BEGIN Excerpted records

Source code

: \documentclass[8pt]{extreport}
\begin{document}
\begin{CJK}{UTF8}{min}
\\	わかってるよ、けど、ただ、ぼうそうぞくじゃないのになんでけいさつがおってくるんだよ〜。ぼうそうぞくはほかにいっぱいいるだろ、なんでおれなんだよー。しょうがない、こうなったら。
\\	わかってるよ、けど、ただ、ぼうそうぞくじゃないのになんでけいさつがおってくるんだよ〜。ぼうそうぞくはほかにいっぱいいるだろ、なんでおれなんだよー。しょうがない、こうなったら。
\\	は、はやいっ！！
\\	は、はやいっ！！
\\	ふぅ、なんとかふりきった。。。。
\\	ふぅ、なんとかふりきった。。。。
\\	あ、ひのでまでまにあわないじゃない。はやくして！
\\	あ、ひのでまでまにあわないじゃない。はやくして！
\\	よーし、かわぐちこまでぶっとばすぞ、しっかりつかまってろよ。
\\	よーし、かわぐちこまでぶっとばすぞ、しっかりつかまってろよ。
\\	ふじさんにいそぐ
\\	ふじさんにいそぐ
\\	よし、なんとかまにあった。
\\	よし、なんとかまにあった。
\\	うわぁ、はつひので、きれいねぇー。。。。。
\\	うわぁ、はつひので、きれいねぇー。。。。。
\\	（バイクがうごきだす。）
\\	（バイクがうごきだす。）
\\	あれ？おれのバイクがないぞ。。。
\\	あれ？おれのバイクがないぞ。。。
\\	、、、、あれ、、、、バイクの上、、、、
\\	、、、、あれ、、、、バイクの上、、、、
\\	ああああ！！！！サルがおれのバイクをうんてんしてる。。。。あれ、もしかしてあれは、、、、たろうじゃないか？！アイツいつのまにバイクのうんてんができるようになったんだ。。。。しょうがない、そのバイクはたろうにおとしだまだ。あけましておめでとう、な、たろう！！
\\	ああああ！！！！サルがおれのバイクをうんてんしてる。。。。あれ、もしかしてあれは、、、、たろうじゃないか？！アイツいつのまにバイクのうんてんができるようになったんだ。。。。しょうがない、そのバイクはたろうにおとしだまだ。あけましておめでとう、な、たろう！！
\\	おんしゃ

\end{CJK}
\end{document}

END Excerpted records

● What the task requires
An exact copy of all the entries is what's needed; write it out.

● Result of this exercise
Source code

: \documentclass[8pt]{extreport}
\begin{document}
\begin{CJK}{UTF8}{min}
\\	わかってるよ、けど、ただ、ぼうそうぞくじゃないのになんでけいさつがおってくるんだよ〜。ぼうそうぞくはほかにいっぱいいるだろ、なんでおれなんだよー。しょうがない、こうなったら。
\\	わかってるよ、けど、ただ、ぼうそうぞくじゃないのになんでけいさつがおってくるんだよ〜。ぼうそうぞくはほかにいっぱいいるだろ、なんでおれなんだよー。しょうがない、こうなったら。
\\	は、はやいっ！！
\\	は、はやいっ！！
\\	ふぅ、なんとかふりきった。。。。
\\	ふぅ、なんとかふりきった。。。。
\\	あ、ひのでまでまにあわないじゃない。はやくして！
\\	あ、ひのでまでまにあわないじゃない。はやくして！
\\	よーし、かわぐちこまでぶっとばすぞ、しっかりつかまってろよ。
\\	よーし、かわぐちこまでぶっとばすぞ、しっかりつかまってろよ。
\\	ふじさんにいそぐ
\\	ふじさんにいそぐ
\\	よし、なんとかまにあった。
\\	よし、なんとかまにあった。
\\	うわぁ、はつひので、きれいねぇー。。。。。
\\	うわぁ、はつひので、きれいねぇー。。。。。
\\	（バイクがうごきだす。）
\\	（バイクがうごきだす。）
\\	あれ？おれのバイクがないぞ。。。
\\	あれ？おれのバイクがないぞ。。。
\\	、、、、あれ、、、、バイクの上、、、、
\\	、、、、あれ、、、、バイクの上、、、、
\\	ああああ！！！！サルがおれのバイクをうんてんしてる。。。。あれ、もしかしてあれは、、、、たろうじゃないか？！アイツいつのまにバイクのうんてんができるようになったんだ。。。。しょうがない、そのバイクはたろうにおとしだまだ。あけましておめでとう、な、たろう！！
\\	ああああ！！！！サルがおれのバイクをうんてんしてる。。。。あれ、もしかしてあれは、、、、たろうじゃないか？！アイツいつのまにバイクのうんてんができるようになったんだ。。。。しょうがない、そのバイクはたろうにおとしだまだ。あけましておめでとう、な、たろう！！
\\	おんしゃ

\end{CJK}
\end{document}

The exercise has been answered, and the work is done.